La bière est comme toutes les boissons alcoolisées, à consommer avec modération !  —  Crédit photo : ©Pixabay - spooky_kid

Personne ne voulait le croire. Quand un habitant de l’Ohio a été arrêté un matin au volant avec un taux d’alcoolémie équivalent à une consommation de dix verres de whisky, les forces de police comme les médecins de l’hôpital étaient sûrs qu’il mentait en affirmant avoir simplement petit-déjeuné.

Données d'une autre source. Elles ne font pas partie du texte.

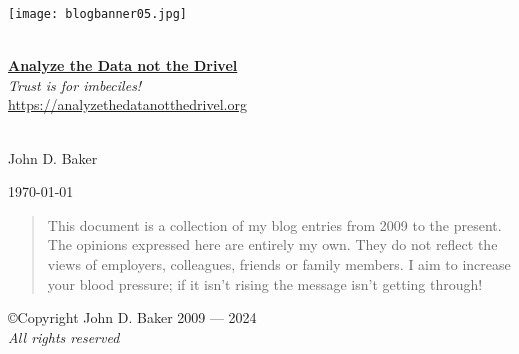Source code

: %

\begin{titlepage}
 
\begin{center}

\texttt{[image: blogbanner05.jpg]}
 
\HRule \\[0.8cm]

{\Huge \href{https://analyzethedatanotthedrivel.org}{\textbf{Analyze the Data not the Drivel}}}\\[0.4cm]

\textsl{Trust is for imbeciles!}\\[0.4cm]

\url{https://analyzethedatanotthedrivel.org}\\[0.4cm]
 
\HRule \\[0.8cm]
 
 
\begin{minipage}{0.45\textwidth}
\begin{flushleft}
{\large John D. Baker} \\
\end{flushleft}
\end{minipage}
\begin{minipage}{0.45\textwidth}
\begin{flushright}
{\large \today} \\
\end{flushright}
\end{minipage}

\vspace{2cm}

\begin{quotation}
This document is a collection of my blog entries from 2009 to the present. The
opinions expressed here are entirely my own.
They do not reflect the views of employers, colleagues, friends or family members.
I aim to increase your blood pressure; if it isn't
rising the message isn't getting through!
\end{quotation}

\vfill

\copyright Copyright John D. Baker 2009 --- 2024 \\
\emph{All rights reserved} \\

 
\end{center}


 
\end{titlepage}

%
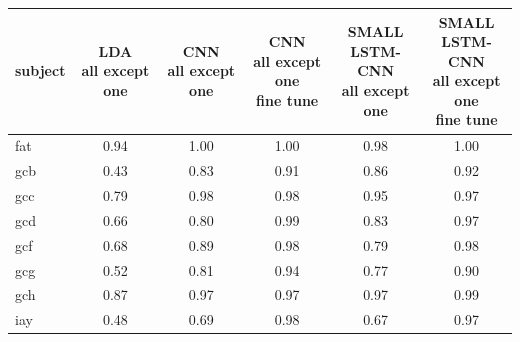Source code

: \documentclass[
12pt, %
english, %
doublespacing, %
headsepline, %
]{MastersDoctoralThesis} %
\begin{document}
\begin{table}[t]
	\centering
	\label{table:AllExceptOne}	
	\begin{tabular}{l|ccccc}
		\toprule
		{subject} & \makecell{LDA \\ all except one} &  \makecell{CNN\\all except one}&  \makecell{CNN\\all except one\\fine tune}& \makecell{SMALL\\LSTM-CNN\\all except one}&\makecell{SMALL\\LSTM-CNN\\all except one \\ fine tune} \\
		\midrule
		fat     &                  0.94 &                  1.00 &                            1.00 &                             0.98 &                                               1.00 \\
		gcb     &                  0.43 &                  0.83 &                            0.91 &                             0.86 &                                               0.92 \\
		gcc     &                  0.79 &                  0.98 &                            0.98 &                             0.95 &                                               0.97 \\
		gcd     &                  0.66 &                  0.80 &                            0.99 &                             0.83 &                                               0.97 \\
		gcf     &                  0.68 &                  0.89 &                            0.98 &                             0.79 &                                               0.98 \\
		gcg     &                  0.52 &                  0.81 &                            0.94 &                             0.77 &                                               0.90 \\
		gch     &                  0.87 &                  0.97 &                            0.97 &                             0.97 &                                               0.99 \\
		iay     &                  0.48 &                  0.69 &                            0.98 &                             0.67 &                                               0.97 \\

\end{tabular}
\end{table}
\end{document}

Le syndrome de l'auto-brasserie

Heureusement, sa tante avait entendu parler d’une maladie étrange : le syndrome de l’auto-brasserie (SAB), c’est-à-dire la production d’alcool par certaines bactéries intestinales. Et quelques semaines plus tard, la preuve de l’innocence du conducteur fut apportée par l’analyse de ses selles. Le coupable était une bactérie dans sa flore intestinale : Saccharomyces cerevisiae, une bactérie utilisée par les brasseurs pour obtenir de la bière grâce à la fermentation.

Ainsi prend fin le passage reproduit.